159 Minn. 213

NATHAN KRIS v. E. E. PATTISON AND OTHERS.1

April 25, 1924.

No. 23,875.

Conditional acceptance of letter containing offer not an enforceable contract.

1. A letter, written by defendants proposing to sell a building and give a ground lease for a long term of years upon the terms and conditions set out, did not become an enforceable contract by plaintiff’s appending thereto the following: “Accepted: 8/8-22: Nathan Kris, providing conditions of lease are satisfactory.”

Language unambiguous.

2. The language of the acceptance is so clear and unambiguous that pleading or proof is unavailing to establish that the parties understood it to mean an absolute and unconditional acceptance.

Specific enforcement impossible because of omissions.

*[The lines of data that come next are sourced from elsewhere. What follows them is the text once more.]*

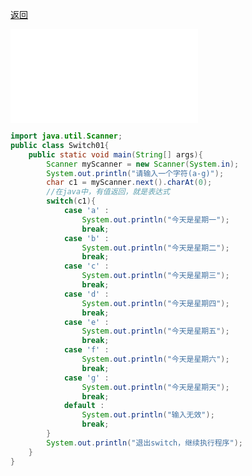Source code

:<meta name="viewport" content="width=device-width, initial-scale=1.0, viewport-fit=cover">

[返回](分支控制(if,%20else,%20switch).md)

![switch分支结构案例1.png](switch分支结构案例1.png.md)
```java
import java.util.Scanner;
public class Switch01{
	public static void main(String[] args){
		Scanner myScanner = new Scanner(System.in);
		System.out.println("请输入一个字符(a-g)");
		char c1 = myScanner.next().charAt(0);
		//在java中，有值返回，就是表达式
		switch(c1){
			case 'a' :
				System.out.println("今天是星期一");
				break;
			case 'b' :
				System.out.println("今天是星期二");
				break;
			case 'c' :
				System.out.println("今天是星期三");
				break;
			case 'd' :
				System.out.println("今天是星期四");
				break;
			case 'e' :
				System.out.println("今天是星期五");
				break;
			case 'f' :
				System.out.println("今天是星期六");
				break;
			case 'g' :
				System.out.println("今天是星期天");
				break;
			default :
				System.out.println("输入无效");
				break;
		}
		System.out.println("退出switch，继续执行程序");
	}
}
```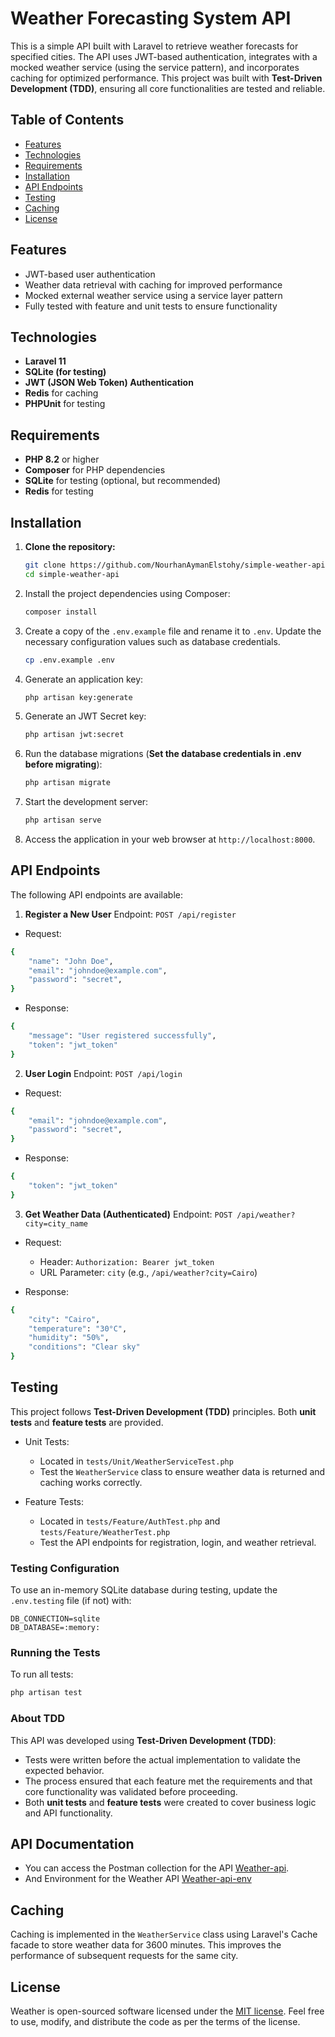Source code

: # Weather Forecasting System API

This is a simple API built with Laravel to retrieve weather forecasts for specified cities. The API uses JWT-based authentication, integrates with a mocked weather service (using the service pattern), and incorporates caching for optimized performance. This project was built with **Test-Driven Development (TDD)**, ensuring all core functionalities are tested and reliable.

## Table of Contents

-   [Features](#features)
-   [Technologies](#technologies)
-   [Requirements](#requirements)
-   [Installation](#installation)
-   [API Endpoints](#api-endpoints)
-   [Testing](#testing)
-   [Caching](#caching)
-   [License](#license)

## Features

-   JWT-based user authentication
-   Weather data retrieval with caching for improved performance
-   Mocked external weather service using a service layer pattern
-   Fully tested with feature and unit tests to ensure functionality

## Technologies

-   **Laravel 11**
-   **SQLite (for testing)**
-   **JWT (JSON Web Token) Authentication**
-   **Redis** for caching
-   **PHPUnit** for testing

## Requirements

-   **PHP 8.2** or higher
-   **Composer** for PHP dependencies
-   **SQLite** for testing (optional, but recommended)
-   **Redis** for testing

## Installation

1. **Clone the repository:**

    ```bash
    git clone https://github.com/NourhanAymanElstohy/simple-weather-api.git
    cd simple-weather-api
    ```

2. Install the project dependencies using Composer:

    ```bash
    composer install
    ```

3. Create a copy of the `.env.example` file and rename it to `.env`. Update the necessary configuration values such as database credentials.

    ```bash
    cp .env.example .env
    ```

4. Generate an application key:

    ```bash
    php artisan key:generate
    ```

5. Generate an JWT Secret key:

    ```bash
    php artisan jwt:secret
    ```

6. Run the database migrations (**Set the database credentials in .env before migrating**):

    ```bash
    php artisan migrate
    ```

7. Start the development server:

    ```bash
    php artisan serve
    ```

8. Access the application in your web browser at `http://localhost:8000`.

## API Endpoints

The following API endpoints are available:

1.  **Register a New User**
    Endpoint: `POST /api/register`

-   Request:

```bash
{
    "name": "John Doe",
    "email": "johndoe@example.com",
    "password": "secret",
}
```

-   Response:

```bash
{
    "message": "User registered successfully",
    "token": "jwt_token"
}
```

2.  **User Login**
    Endpoint: `POST /api/login`

-   Request:

```bash
{
    "email": "johndoe@example.com",
    "password": "secret",
}
```

-   Response:

```bash
{
    "token": "jwt_token"
}
```

3.  **Get Weather Data (Authenticated)**
    Endpoint: `POST /api/weather?city=city_name`

-   Request:

    -   Header: `Authorization: Bearer jwt_token`
    -   URL Parameter: `city` (e.g., `/api/weather?city=Cairo`)

-   Response:

```bash
{
    "city": "Cairo",
    "temperature": "30°C",
    "humidity": "50%",
    "conditions": "Clear sky"
}
```

## Testing

This project follows **Test-Driven Development (TDD)** principles. Both **unit tests** and **feature tests** are provided.

-   Unit Tests:

    -   Located in `tests/Unit/WeatherServiceTest.php`
    -   Test the `WeatherService` class to ensure weather data is returned and caching works correctly.

-   Feature Tests:

    -   Located in `tests/Feature/AuthTest.php` and `tests/Feature/WeatherTest.php`
    -   Test the API endpoints for registration, login, and weather retrieval.

### Testing Configuration

To use an in-memory SQLite database during testing, update the `.env.testing` file (if not) with:

    DB_CONNECTION=sqlite
    DB_DATABASE=:memory:

### Running the Tests

To run all tests:

```bash
php artisan test
```

### About TDD

This API was developed using **Test-Driven Development (TDD)**:

-   Tests were written before the actual implementation to validate the expected behavior.
-   The process ensured that each feature met the requirements and that core functionality was validated before proceeding.
-   Both **unit tests** and **feature tests** were created to cover business logic and API functionality.

## API Documentation

-   You can access the Postman collection for the API [Weather-api](https://drive.google.com/file/d/1iMULw6TW6fcuyPE-HJPhIN1HFVC9sXp4/view?usp=drive_link).
-   And Environment for the Weather API [Weather-api-env](https://drive.google.com/file/d/1tjPl0-YtVOkQLjD03guP4sfV18IzZA8P/view?usp=sharing)

## Caching

Caching is implemented in the `WeatherService` class using Laravel's Cache facade to store weather data for 3600 minutes. This improves the performance of subsequent requests for the same city.

## License

Weather is open-sourced software licensed under the [MIT license](https://opensource.org/licenses/MIT). Feel free to use, modify, and distribute the code as per the terms of the license.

3. The letter on its face is so indefinite and lacking as to import*214ant matters that would necessarily have to be specified and embodied in the final contract or lease contemplated that, even if accepted unconditionally, it could not be specifically enforced. And unless such a contract was made that it could be specifically enforced against the owners, had they signed it, it will not serve as' a basis for the recovery of damages against defendants for having signed it without authority from the owners.

Action in the district court for St. Louis county to recover $90,000 for false representations. From an order, Magney, J., sustaining the demurrer of C. R. Pattison and Pattison Realty Company and the demurrer of .E. E. Pattison and H. H. Pattison, plaintiff appealed.

Affirmed.

' Goldberg & Cohen and Warren E. Greene, for appellant.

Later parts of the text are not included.